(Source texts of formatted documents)

§ §

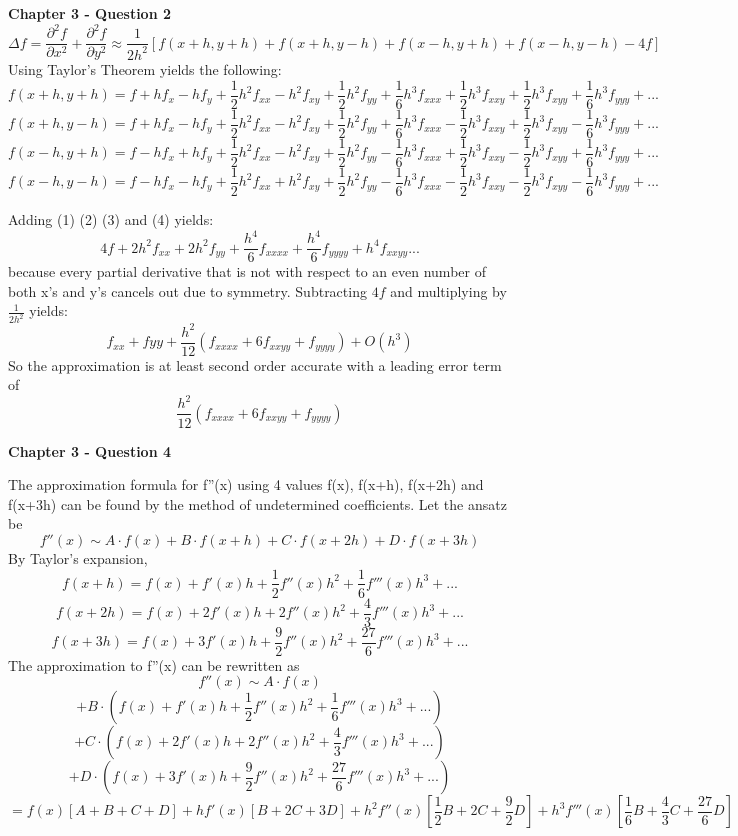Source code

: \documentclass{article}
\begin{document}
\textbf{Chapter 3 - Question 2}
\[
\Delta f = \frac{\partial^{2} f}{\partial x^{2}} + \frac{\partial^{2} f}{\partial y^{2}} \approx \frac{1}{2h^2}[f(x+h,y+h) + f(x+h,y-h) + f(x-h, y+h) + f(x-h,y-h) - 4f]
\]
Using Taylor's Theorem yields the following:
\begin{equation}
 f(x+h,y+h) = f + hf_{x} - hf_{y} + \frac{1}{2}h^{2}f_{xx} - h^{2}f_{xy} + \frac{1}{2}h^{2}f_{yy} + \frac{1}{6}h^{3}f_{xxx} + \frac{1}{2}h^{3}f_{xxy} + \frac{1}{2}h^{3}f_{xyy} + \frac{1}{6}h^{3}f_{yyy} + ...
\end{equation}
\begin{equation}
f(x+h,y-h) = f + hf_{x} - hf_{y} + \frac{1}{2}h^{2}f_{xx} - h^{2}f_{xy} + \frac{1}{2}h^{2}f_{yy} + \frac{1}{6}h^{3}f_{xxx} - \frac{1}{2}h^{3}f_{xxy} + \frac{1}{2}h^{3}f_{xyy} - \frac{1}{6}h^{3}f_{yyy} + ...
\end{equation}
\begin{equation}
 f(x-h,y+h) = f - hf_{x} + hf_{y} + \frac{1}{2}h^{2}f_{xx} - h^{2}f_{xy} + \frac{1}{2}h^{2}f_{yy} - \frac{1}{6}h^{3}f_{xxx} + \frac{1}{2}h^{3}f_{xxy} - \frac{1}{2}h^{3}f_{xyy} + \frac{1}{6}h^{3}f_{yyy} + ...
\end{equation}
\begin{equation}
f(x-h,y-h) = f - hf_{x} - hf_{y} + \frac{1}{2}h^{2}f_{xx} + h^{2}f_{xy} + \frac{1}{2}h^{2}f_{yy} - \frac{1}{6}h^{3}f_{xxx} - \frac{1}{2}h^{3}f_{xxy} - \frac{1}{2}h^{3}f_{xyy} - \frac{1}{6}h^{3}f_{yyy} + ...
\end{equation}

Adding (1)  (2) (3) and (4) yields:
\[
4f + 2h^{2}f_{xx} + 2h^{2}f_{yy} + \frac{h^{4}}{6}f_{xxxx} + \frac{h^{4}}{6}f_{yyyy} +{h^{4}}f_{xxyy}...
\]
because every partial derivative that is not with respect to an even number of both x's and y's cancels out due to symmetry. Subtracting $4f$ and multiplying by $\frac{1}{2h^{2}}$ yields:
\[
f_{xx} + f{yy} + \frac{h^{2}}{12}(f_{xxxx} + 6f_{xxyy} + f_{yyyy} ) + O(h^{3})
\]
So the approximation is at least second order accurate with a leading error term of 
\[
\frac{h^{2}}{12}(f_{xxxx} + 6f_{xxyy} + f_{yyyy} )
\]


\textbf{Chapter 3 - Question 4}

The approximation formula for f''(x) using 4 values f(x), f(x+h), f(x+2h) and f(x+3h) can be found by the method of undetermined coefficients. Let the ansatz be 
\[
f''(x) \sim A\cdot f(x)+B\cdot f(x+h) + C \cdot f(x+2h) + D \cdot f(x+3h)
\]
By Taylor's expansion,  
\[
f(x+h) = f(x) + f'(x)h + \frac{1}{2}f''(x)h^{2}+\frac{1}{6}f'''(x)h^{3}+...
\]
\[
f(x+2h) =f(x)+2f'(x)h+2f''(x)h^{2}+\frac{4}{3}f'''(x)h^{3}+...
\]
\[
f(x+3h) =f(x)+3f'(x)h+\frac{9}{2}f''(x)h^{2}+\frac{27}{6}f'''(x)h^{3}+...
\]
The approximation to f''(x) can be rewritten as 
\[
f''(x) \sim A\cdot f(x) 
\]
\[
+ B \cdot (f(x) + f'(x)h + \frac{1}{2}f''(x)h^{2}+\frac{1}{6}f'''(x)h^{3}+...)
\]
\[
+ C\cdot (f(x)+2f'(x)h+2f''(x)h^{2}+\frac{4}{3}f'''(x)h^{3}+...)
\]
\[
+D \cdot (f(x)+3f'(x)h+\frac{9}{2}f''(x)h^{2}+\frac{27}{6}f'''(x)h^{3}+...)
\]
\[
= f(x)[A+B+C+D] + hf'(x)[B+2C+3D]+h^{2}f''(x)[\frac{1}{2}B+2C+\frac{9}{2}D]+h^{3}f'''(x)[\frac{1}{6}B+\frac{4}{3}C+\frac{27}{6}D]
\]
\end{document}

§ §

Copy the entries above faithfully and omit every image.

> [Answer to the problem]:
Source code

: \documentclass{article}
\begin{document}
\textbf{Chapter 3 - Question 2}
\[
\Delta f = \frac{\partial^{2} f}{\partial x^{2}} + \frac{\partial^{2} f}{\partial y^{2}} \approx \frac{1}{2h^2}[f(x+h,y+h) + f(x+h,y-h) + f(x-h, y+h) + f(x-h,y-h) - 4f]
\]
Using Taylor's Theorem yields the following:
\begin{equation}
 f(x+h,y+h) = f + hf_{x} - hf_{y} + \frac{1}{2}h^{2}f_{xx} - h^{2}f_{xy} + \frac{1}{2}h^{2}f_{yy} + \frac{1}{6}h^{3}f_{xxx} + \frac{1}{2}h^{3}f_{xxy} + \frac{1}{2}h^{3}f_{xyy} + \frac{1}{6}h^{3}f_{yyy} + ...
\end{equation}
\begin{equation}
f(x+h,y-h) = f + hf_{x} - hf_{y} + \frac{1}{2}h^{2}f_{xx} - h^{2}f_{xy} + \frac{1}{2}h^{2}f_{yy} + \frac{1}{6}h^{3}f_{xxx} - \frac{1}{2}h^{3}f_{xxy} + \frac{1}{2}h^{3}f_{xyy} - \frac{1}{6}h^{3}f_{yyy} + ...
\end{equation}
\begin{equation}
 f(x-h,y+h) = f - hf_{x} + hf_{y} + \frac{1}{2}h^{2}f_{xx} - h^{2}f_{xy} + \frac{1}{2}h^{2}f_{yy} - \frac{1}{6}h^{3}f_{xxx} + \frac{1}{2}h^{3}f_{xxy} - \frac{1}{2}h^{3}f_{xyy} + \frac{1}{6}h^{3}f_{yyy} + ...
\end{equation}
\begin{equation}
f(x-h,y-h) = f - hf_{x} - hf_{y} + \frac{1}{2}h^{2}f_{xx} + h^{2}f_{xy} + \frac{1}{2}h^{2}f_{yy} - \frac{1}{6}h^{3}f_{xxx} - \frac{1}{2}h^{3}f_{xxy} - \frac{1}{2}h^{3}f_{xyy} - \frac{1}{6}h^{3}f_{yyy} + ...
\end{equation}

Adding (1)  (2) (3) and (4) yields:
\[
4f + 2h^{2}f_{xx} + 2h^{2}f_{yy} + \frac{h^{4}}{6}f_{xxxx} + \frac{h^{4}}{6}f_{yyyy} +{h^{4}}f_{xxyy}...
\]
because every partial derivative that is not with respect to an even number of both x's and y's cancels out due to symmetry. Subtracting $4f$ and multiplying by $\frac{1}{2h^{2}}$ yields:
\[
f_{xx} + f{yy} + \frac{h^{2}}{12}(f_{xxxx} + 6f_{xxyy} + f_{yyyy} ) + O(h^{3})
\]
So the approximation is at least second order accurate with a leading error term of 
\[
\frac{h^{2}}{12}(f_{xxxx} + 6f_{xxyy} + f_{yyyy} )
\]


\textbf{Chapter 3 - Question 4}

The approximation formula for f''(x) using 4 values f(x), f(x+h), f(x+2h) and f(x+3h) can be found by the method of undetermined coefficients. Let the ansatz be 
\[
f''(x) \sim A\cdot f(x)+B\cdot f(x+h) + C \cdot f(x+2h) + D \cdot f(x+3h)
\]
By Taylor's expansion,  
\[
f(x+h) = f(x) + f'(x)h + \frac{1}{2}f''(x)h^{2}+\frac{1}{6}f'''(x)h^{3}+...
\]
\[
f(x+2h) =f(x)+2f'(x)h+2f''(x)h^{2}+\frac{4}{3}f'''(x)h^{3}+...
\]
\[
f(x+3h) =f(x)+3f'(x)h+\frac{9}{2}f''(x)h^{2}+\frac{27}{6}f'''(x)h^{3}+...
\]
The approximation to f''(x) can be rewritten as 
\[
f''(x) \sim A\cdot f(x) 
\]
\[
+ B \cdot (f(x) + f'(x)h + \frac{1}{2}f''(x)h^{2}+\frac{1}{6}f'''(x)h^{3}+...)
\]
\[
+ C\cdot (f(x)+2f'(x)h+2f''(x)h^{2}+\frac{4}{3}f'''(x)h^{3}+...)
\]
\[
+D \cdot (f(x)+3f'(x)h+\frac{9}{2}f''(x)h^{2}+\frac{27}{6}f'''(x)h^{3}+...)
\]
\[
= f(x)[A+B+C+D] + hf'(x)[B+2C+3D]+h^{2}f''(x)[\frac{1}{2}B+2C+\frac{9}{2}D]+h^{3}f'''(x)[\frac{1}{6}B+\frac{4}{3}C+\frac{27}{6}D]
\]
\end{document}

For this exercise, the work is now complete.